Did the FBI have a spy working within Donald Trump’s campaign team? That’s the question Rep. Devin Nunes (R-CA), chairman of the House Intelligence Committee, is seeking to answer. We recently noted that the Justice Department has been slow-walking its compliance with Congress’s request for documents and information. Deputy Attorney General Rod Rosenstein angrily responded to subpoenas and threats of impeachment over his stonewalling of Congress, stating that he would not be “extorted.” Why this aggressive rebuttal?
Well, slowly but surely the mystery behind all of the slow-walking and stonewalling from the DOJ is finally coming to light, albeit bringing even more questions with it. To begin, we must go back to January of this year, when Fusion GPS founder Glenn Simpson’s Senate testimony from five months prior was finally made public. At that time, Simpson’s testimony appeared to reveal a bombshell (emphasis added):
> Essentially, what [Christopher Steele] told me was [the FBI] had other intelligence about this matter from an internal Trump campaign source, and that — that they — my understanding was that they believed Chris at this point — that they believed Chris’s information might be credible because they had other intelligence that indicated the same thing, and one of those pieces of intelligence was a human source from inside the Trump campaign.
After the media hoopla, Simpson quickly backed off the claim of the FBI having a “human source” inside the Trump campaign, insisting instead that he had “mischaracterized” the nature of the source. But had he? It now appears that the FBI did indeed have a “human source” — a spy — within the Trump campaign.
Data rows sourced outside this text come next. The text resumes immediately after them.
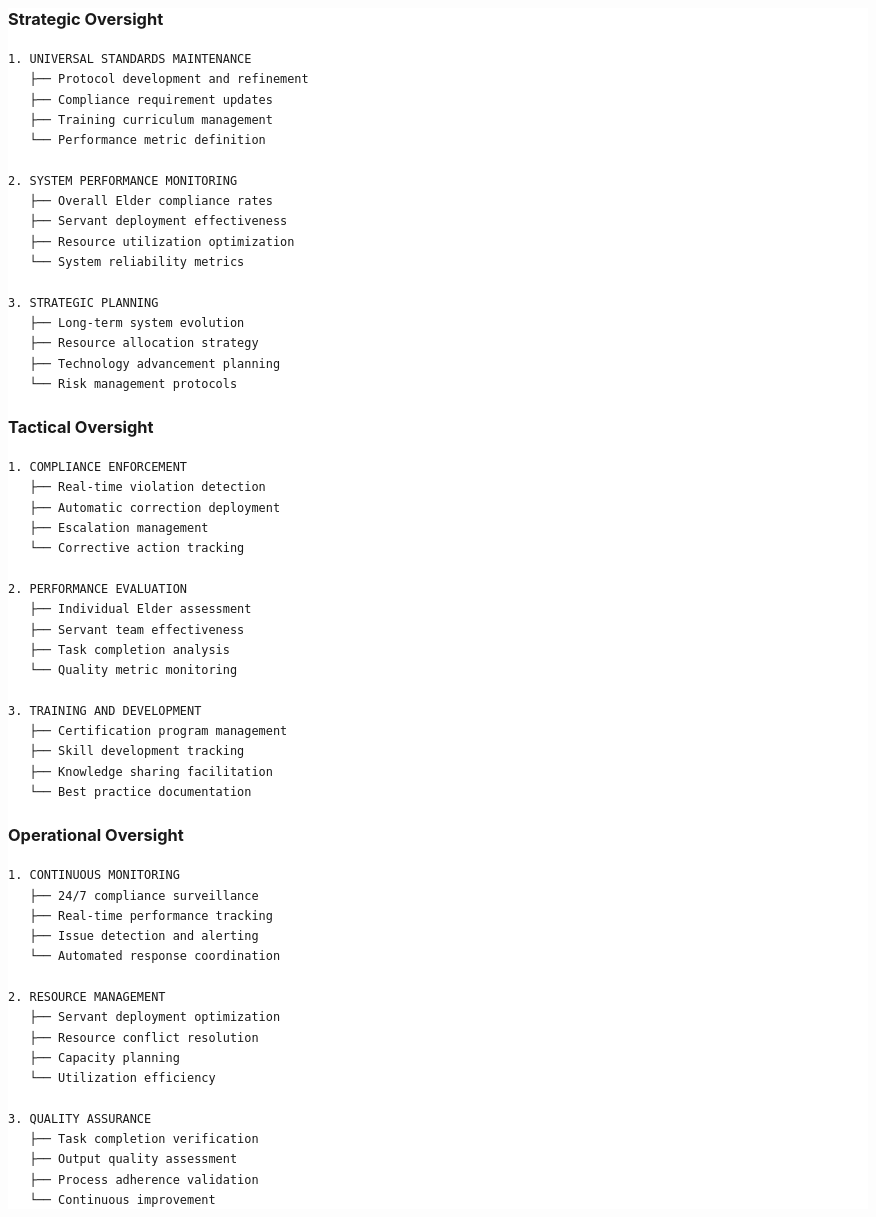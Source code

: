 ### **Strategic Oversight**
```
1. UNIVERSAL STANDARDS MAINTENANCE
   ├── Protocol development and refinement
   ├── Compliance requirement updates
   ├── Training curriculum management
   └── Performance metric definition

2. SYSTEM PERFORMANCE MONITORING
   ├── Overall Elder compliance rates
   ├── Servant deployment effectiveness
   ├── Resource utilization optimization
   └── System reliability metrics

3. STRATEGIC PLANNING
   ├── Long-term system evolution
   ├── Resource allocation strategy
   ├── Technology advancement planning
   └── Risk management protocols
```

### **Tactical Oversight**
```
1. COMPLIANCE ENFORCEMENT
   ├── Real-time violation detection
   ├── Automatic correction deployment
   ├── Escalation management
   └── Corrective action tracking

2. PERFORMANCE EVALUATION
   ├── Individual Elder assessment
   ├── Servant team effectiveness
   ├── Task completion analysis
   └── Quality metric monitoring

3. TRAINING AND DEVELOPMENT
   ├── Certification program management
   ├── Skill development tracking
   ├── Knowledge sharing facilitation
   └── Best practice documentation
```

### **Operational Oversight**
```
1. CONTINUOUS MONITORING
   ├── 24/7 compliance surveillance
   ├── Real-time performance tracking
   ├── Issue detection and alerting
   └── Automated response coordination

2. RESOURCE MANAGEMENT
   ├── Servant deployment optimization
   ├── Resource conflict resolution
   ├── Capacity planning
   └── Utilization efficiency

3. QUALITY ASSURANCE
   ├── Task completion verification
   ├── Output quality assessment
   ├── Process adherence validation
   └── Continuous improvement
```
The same day Simpson’s Senate testimony was made public, The New York Times ran a story suggesting that the source was a previously unknown low-level Trump campaign adviser named George Papadopoulos. A convenient fall guy? One glaring problem for Papadopoulos being the source is that he is never mentioned in the infamous Steele dossier, the FISA warrant or any of Simpson’s Senate testimony. Secondly, timing is an issue. When exactly did the FBI launch its probe into the Trump campaign — before or after Papadopoulous’s supposedly incriminating meeting? In any case, the Papadopoulos claim is growing extremely thin.
Was the Obama Justice Department so keen to spy on the Trump campaign that some rogue FBI agents used the threat of Russian election interference as a convenient excuse to do just that? And are certain Obama-era Justice Department officials currently working to cover it up?